They first gathered at the East side of the Capitol building, where a a bi-partisan group of a dozen members of Congress addressed the assembled crowd, expressing their support for a free, democratic, and independent Taiwan, and the island's membership in international organizations, such as the United Nations, the WHO, and the WTO.

They were welcomed by Professor Chen Wen-yen, President of the Formosan Association for Public Affairs (FAPA), who said in his statement, that Taiwanese and Taiwanese-Americans wanted to send a signal to President Clinton and to both Houses of Congress that during President Clinton's visit to Beijing, the US should not sacrifice the welfare and future of the 21 million people of Taiwan.

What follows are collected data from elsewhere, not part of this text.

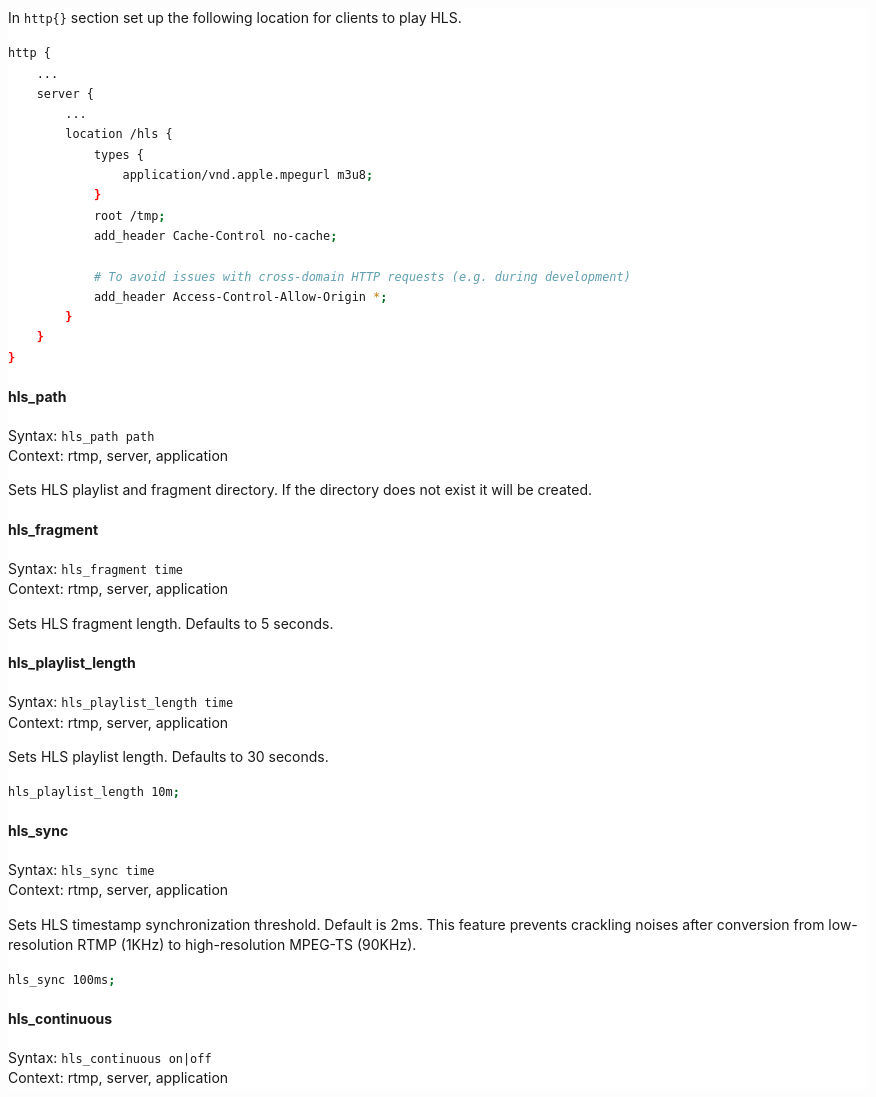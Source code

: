 In `http{}` section set up the following location for clients to play HLS.
```sh
http {
    ...
    server {
        ...
        location /hls {
            types {
                application/vnd.apple.mpegurl m3u8;
            }
            root /tmp;
            add_header Cache-Control no-cache;

            # To avoid issues with cross-domain HTTP requests (e.g. during development)
            add_header Access-Control-Allow-Origin *;
        }
    }
}
```

#### hls_path
Syntax: `hls_path path`  
Context: rtmp, server, application  

Sets HLS playlist and fragment directory. If the directory does not
exist it will be created.

#### hls_fragment
Syntax: `hls_fragment time`  
Context: rtmp, server, application  

Sets HLS fragment length. Defaults to 5 seconds.

#### hls_playlist_length
Syntax: `hls_playlist_length time`  
Context: rtmp, server, application  

Sets HLS playlist length. Defaults to 30 seconds.
```sh
hls_playlist_length 10m;
```

#### hls_sync
Syntax: `hls_sync time`  
Context: rtmp, server, application  

Sets HLS timestamp synchronization threshold. Default is 2ms.
This feature prevents crackling noises after conversion
from low-resolution RTMP (1KHz) to high-resolution MPEG-TS (90KHz).
```sh
hls_sync 100ms;
```

#### hls_continuous
Syntax: `hls_continuous on|off`  
Context: rtmp, server, application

In his remarks, keynote speaker Senator Robert Torricelli (D-NJ) vowed Congress' unwavering support for democracy in Taiwan and the right of self-determination of the people of Taiwan. He also stated that Taiwan should join the United Nations, the World Bank, and other international organizations.

Congressman Sherrod Brown (D-OH) expressed his intent to bring his resolution in support of World Health Organization membership for Taiwan to the floor of the House.

Congresswoman Nancy Pelosi (D-CA) said that the international community must not isolate Taiwan, and that the improvement of U.S.-China relations must never take place at the expense of the people of Taiwan or Taiwan's future as a free, democratic and independent nation.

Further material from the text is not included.